CrystalX: High-accuracy Crystal Structure Analysis Using Deep Learning

Accepted by the Journal of the American Chemical Society (JACS) Invited for a journal cover feature

Overview

CrystalX is an AI system for routine single-crystal structure analysis from real experimental X-ray diffraction (XRD) data.

Designed specifically for everyday single-crystal structure solution, CrystalX uses geometric deep learning to model electron density and capture underlying three-dimensional geometric interactions directly from large-scale experimental XRD datasets. Compared with traditional rule-based approaches for automatic elemental determination, such as those used in SHELXT and Olex2, CrystalX delivers substantially improved accuracy and robustness.

In prospective, deployment-style evaluations, CrystalX was also compared with AutoChem under practical experimental conditions. Because AutoChem requires a real instrument-generated metadata file (.cif_od) produced by the CrysAlisPro data-reduction workflow, the comparison was performed on real-world cases that satisfied this requirement. CrystalX successfully solved 3/3 test cases, whereas AutoChem solved 1/3.

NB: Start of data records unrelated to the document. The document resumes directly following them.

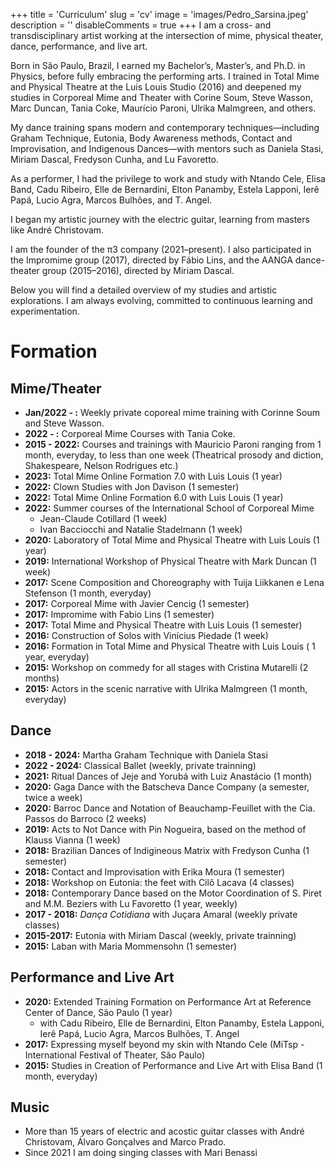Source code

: +++
title = 'Curriculum'
slug = 'cv'
image = 'images/Pedro_Sarsina.jpeg'
description = ''
disableComments = true
+++
I am a cross- and transdisciplinary artist working at the intersection of mime, physical theater, dance, performance, and live art.

Born in São Paulo, Brazil, I earned my Bachelor’s, Master’s, and Ph.D. in Physics, before fully embracing the performing arts. I trained in Total Mime and Physical Theatre at the Luis Louis Studio (2016) and deepened my studies in Corporeal Mime and Theater with Corine Soum, Steve Wasson, Marc Duncan, Tania Coke, Maurício Paroni, Ulrika Malmgreen, and others.

My dance training spans modern and contemporary techniques—including Graham Technique, Eutonia, Body Awareness methods, Contact and Improvisation, and Indigenous Dances—with mentors such as Daniela Stasi, Miriam Dascal, Fredyson Cunha, and Lu Favoretto.

As a performer, I had the privilege to work and study with Ntando Cele, Elisa Band, Cadu Ribeiro, Elle de Bernardini, Elton Panamby, Estela Lapponi, Ierê Papá, Lucio Agra, Marcos Bulhões, and T. Angel.

I began my artistic journey with the electric guitar, learning from masters like André Christovam.

I am the founder of the π3 company (2021–present). I also participated in the Impromime group (2017), directed by Fábio Lins, and the AANGA dance-theater group (2015–2016), directed by Miriam Dascal.

Below you will find a detailed overview of my studies and artistic explorations. I am always evolving, committed to continuous learning and experimentation.

# Formation #

## Mime/Theater
* **Jan/2022 - :** Weekly private coporeal mime training  with Corinne Soum and Steve Wasson.
* **2022 - :** Corporeal Mime Courses with Tania Coke.
* **2015 - 2022:** Courses and trainings with Mauricio Paroni ranging from 1 month, everyday, to less than one week (Theatrical prosody and diction, Shakespeare, Nelson Rodrigues etc.)
* **2023:** Total Mime Online Formation 7.0 with Luis Louis (1 year)
* **2022:** Clown Studies with Jon Davison (1 semester)
* **2022:** Total Mime Online Formation 6.0 with Luis Louis (1 year)
* **2022:** Summer courses of the International School of Corporeal Mime
    * Jean-Claude Cotillard (1 week)
    * Ivan Bacciocchi and Natalie Stadelmann (1 week)
* **2020:** Laboratory of Total Mime and Physical Theatre with Luis Louis (1 year)
* **2019:** International Workshop of Physical Theatre with Mark Duncan (1 week)
* **2017:** Scene Composition and Choreography with Tuija Liikkanen e Lena Stefenson (1 month, everyday)
* **2017:** Corporeal Mime with Javier Cencig (1 semester)
* **2017:** Impromime with Fabio Lins (1 semester)
* **2017:** Total Mime and Physical Theatre with Luis Louis (1 semester)
* **2016:** Construction of Solos with Vinícius Piedade (1 week)
* **2016:** Formation in Total Mime and Physical Theatre with Luis Louis ( 1 year, everyday)
* **2015:** Workshop on commedy for all stages with Cristina Mutarelli (2 months)
* **2015:** Actors in the scenic narrative with Ulrika Malmgreen (1 month, everyday)

## Dance
* **2018 - 2024:** Martha Graham Technique with Daniela Stasi
* **2022 - 2024:** Classical Ballet (weekly, private trainning)
* **2021:** Ritual Dances of Jeje and Yorubá with Luiz Anastácio (1 month)
* **2020:** Gaga Dance with the Batscheva Dance Company (a semester, twice a week)
* **2020:** Barroc Dance and Notation of Beauchamp-Feuillet with the Cia. Passos do Barroco (2 weeks)
* **2019:** Acts to Not Dance with Pin Nogueira, based on the method of Klauss Vianna (1 week)
* **2018:** Brazilian Dances of Indigineous Matrix with Fredyson Cunha (1 semester)
* **2018:** Contact and Improvisation with Erika Moura (1 semester)
* **2018:** Workshop on Eutonia: the feet with Cilô Lacava (4 classes)
* **2018:** Contemporary Dance based on the Motor Coordination of S. Piret and M.M. Beziers with Lu Favoretto (1 year, weekly)
* **2017 - 2018:** *Dança Cotidiana* with Juçara Amaral (weekly private classes)
* **2015-2017:** Eutonia with Miriam Dascal (weekly, private trainning)
* **2015:** Laban with Maria Mommensohn (1 semester)


## Performance and Live Art
* **2020:** Extended Training Formation on Performance Art at Reference Center of Dance, São Paulo (1 year)
    * with Cadu Ribeiro, Elle de Bernardini, Elton Panamby, Estela Lapponi, Ierê Papá, Lucio Agra, Marcos Bulhões, T. Angel
* **2017:** Expressing myself beyond my skin with Ntando Cele (MiTsp - International Festival of Theater, São Paulo)
* **2015:** Studies in Creation of Performance and Live Art with Elisa Band (1 month, everyday)

## Music
* More than 15 years of electric and acostic guitar classes with André Christovam, Álvaro Gonçalves and Marco Prado.
* Since 2021 I am doing singing classes with Mari Benassi

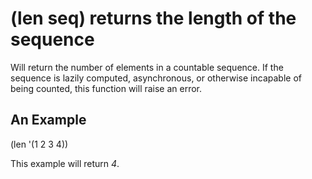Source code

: # (len seq) returns the length of the sequence
Will return the number of elements in a countable sequence. If the sequence is lazily computed, asynchronous, or otherwise incapable of being counted, this function will raise an error.

## An Example

  (len '(1 2 3 4))

This example will return *4*.
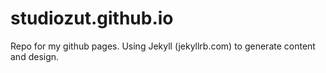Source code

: studiozut.github.io
===================

Repo for my github pages. Using Jekyll (jekyllrb.com) to generate content and design.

CrystalX provides the following capabilities:

  • Accurate discrimination between non-hydrogen atoms with similar atomic numbers, including challenging pairs such as C/N/O and P/S/Cl
  • Fast and fully correct solution of large organometallic structures containing up to 370 non-hydrogen atoms
  • Detection of 9 verified expert interpretation errors among 1,559 held-out structures published in JCR Q1 journals, including subtle cases that triggered no CheckCIF A/B alerts
  • Confidence scores for both heavy-atom and hydrogen predictions
  • Natural integration into standard crystallographic workflows

Model Architecture

CrystalX adopts a two-stage geometric deep learning pipeline to predict both non-hydrogen and hydrogen atoms.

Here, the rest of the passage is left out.